Anne Perry is best known for her Charlotte and Thomas Pitt novels and a colorful past . Perry was convicted for the murder of her friend’s mother when she was fifteen.  I’m not sure if there are other authors with similar eventful lives, but Perry’s dark past certainly took me aback. A Christmas Homecoming is the first ever Anne Perry book I’ve read and it made me feel that she is best enjoyed through a longer read.

What’s it About

A Christmas Homecoming, like her other novels, takes place in a Victorian setting and the characters are brought together at the mansion of Mr Netheridge who lives with his wife and daughter Alice and a group of servants. Other characters include Caroline (who can be called the heroine of the novel), Joshua, Caroline’s husband, Vincent, Lydia, James and Mary, all of who are actors called upon to practice and perform a play written by Alice.

Since the story is set during the harsh winter of Christmas when it is snowing heavily for days on end, the characters are inevitably confined in the mansion where they have no choice but to get along together and bring the play alive on stage.
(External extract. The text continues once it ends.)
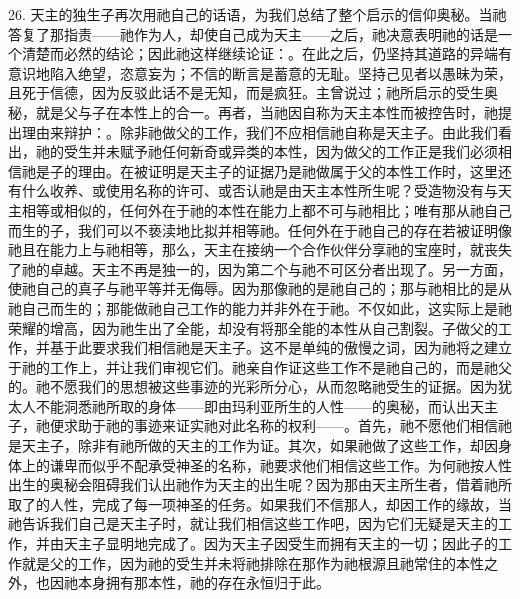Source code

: 26. 天主的独生子再次用祂自己的话语，为我们总结了整个启示的信仰奥秘。当祂答复了那指责——祂作为人，却使自己成为天主——之后，祂决意表明祂的话是一个清楚而必然的结论；因此祂这样继续论证：。在此之后，仍坚持其道路的异端有意识地陷入绝望，恣意妄为；不信的断言是蓄意的无耻。坚持己见者以愚昧为荣，且死于信德，因为反驳此话不是无知，而是疯狂。主曾说过；祂所启示的受生奥秘，就是父与子在本性上的合一。再者，当祂因自称为天主本性而被控告时，祂提出理由来辩护：。除非祂做父的工作，我们不应相信祂自称是天主子。由此我们看出，祂的受生并未赋予祂任何新奇或异类的本性，因为做父的工作正是我们必须相信祂是子的理由。在被证明是天主子的证据乃是祂做属于父的本性工作时，这里还有什么收养、或使用名称的许可、或否认祂是由天主本性所生呢？受造物没有与天主相等或相似的，任何外在于祂的本性在能力上都不可与祂相比；唯有那从祂自己而生的子，我们可以不亵渎地比拟并相等祂。任何外在于祂自己的存在若被证明像祂且在能力上与祂相等，那么，天主在接纳一个合作伙伴分享祂的宝座时，就丧失了祂的卓越。天主不再是独一的，因为第二个与祂不可区分者出现了。另一方面，使祂自己的真子与祂平等并无侮辱。因为那像祂的是祂自己的；那与祂相比的是从祂自己而生的；那能做祂自己工作的能力并非外在于祂。不仅如此，这实际上是祂荣耀的增高，因为祂生出了全能，却没有将那全能的本性从自己割裂。子做父的工作，并基于此要求我们相信祂是天主子。这不是单纯的傲慢之词，因为祂将之建立于祂的工作上，并让我们审视它们。祂亲自作证这些工作不是祂自己的，而是祂父的。祂不愿我们的思想被这些事迹的光彩所分心，从而忽略祂受生的证据。因为犹太人不能洞悉祂所取的身体——即由玛利亚所生的人性——的奥秘，而认出天主子，祂便求助于祂的事迹来证实祂对此名称的权利——。首先，祂不愿他们相信祂是天主子，除非有祂所做的天主的工作为证。其次，如果祂做了这些工作，却因身体上的谦卑而似乎不配承受神圣的名称，祂要求他们相信这些工作。为何祂按人性出生的奥秘会阻碍我们认出祂作为天主的出生呢？因为那由天主所生者，借着祂所取了的人性，完成了每一项神圣的任务。如果我们不信那人，却因工作的缘故，当祂告诉我们自己是天主子时，就让我们相信这些工作吧，因为它们无疑是天主的工作，并由天主子显明地完成了。因为天主子因受生而拥有天主的一切；因此子的工作就是父的工作，因为祂的受生并未将祂排除在那作为祂根源且祂常住的本性之外，也因祂本身拥有那本性，祂的存在永恒归于此。\par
The arrival of a stranded stranger to this hardly happy group throws them emotionally off balance and escalates the tension further. The uneasiness hits a crescendo when the stranger, who is called Anton Ballin is found murdered one night. The plot takes a turn in the direction of a whodunit as Caroline tries to unravel the mystery behind the murder.

The Dracula Fear Factor

The play in discussion is an adaptation of Bram Stoker’s Dracula and it contributes a great deal in centering the discussion between the characters on good and evil and the darker sides of the human psyche.

And naturally since it is Dracula that is being discussed, the characters (and readers too) cannot help but be on edge as we anxiously expect the real Dracula to appear on stage. Surprisingly, we are informed that one does not need to be a vampire to feed on humans, since humans knowingly or unknowingly do it all the time to ensure their survival. The climax of the story gives evidence to this thought.

“We will have lied”. Ballin smiled. “Do we not feed upon each other at times, in some fashion?’ (41)

Breaking Traditions

The dialogues between the characters also explore how salvation and evil can act in the human mind only if they are invited and how the will of a human is given the choice. In the midst of these already hefty themes, Perry does not forget to add that women too possess ambitions and talents given the context.

The patriarchal norms of marriage and family and how they pin down women possessing visions are artfully depicted. The fact that I felt a marked distaste towards the character of Alice’s fiancé proves that Perry had done a good job in getting the point across.

The Unconventional Heroine

Caroline is presented as an unconventional heroine since she gave up on her privileged position of Victorian widowhood to marry a man who is fifteen years her junior thereby losing most of her friends and fortune in the process.

To top it all, she is a woman who has and uses her brains! (More so than her male counterparts). Quite a rare thing in the Victorian times.

To give a final verdict, A Christmas Homecoming is one of those feel not good novels you can read during Christmas to shake off some extra good cheer (: )).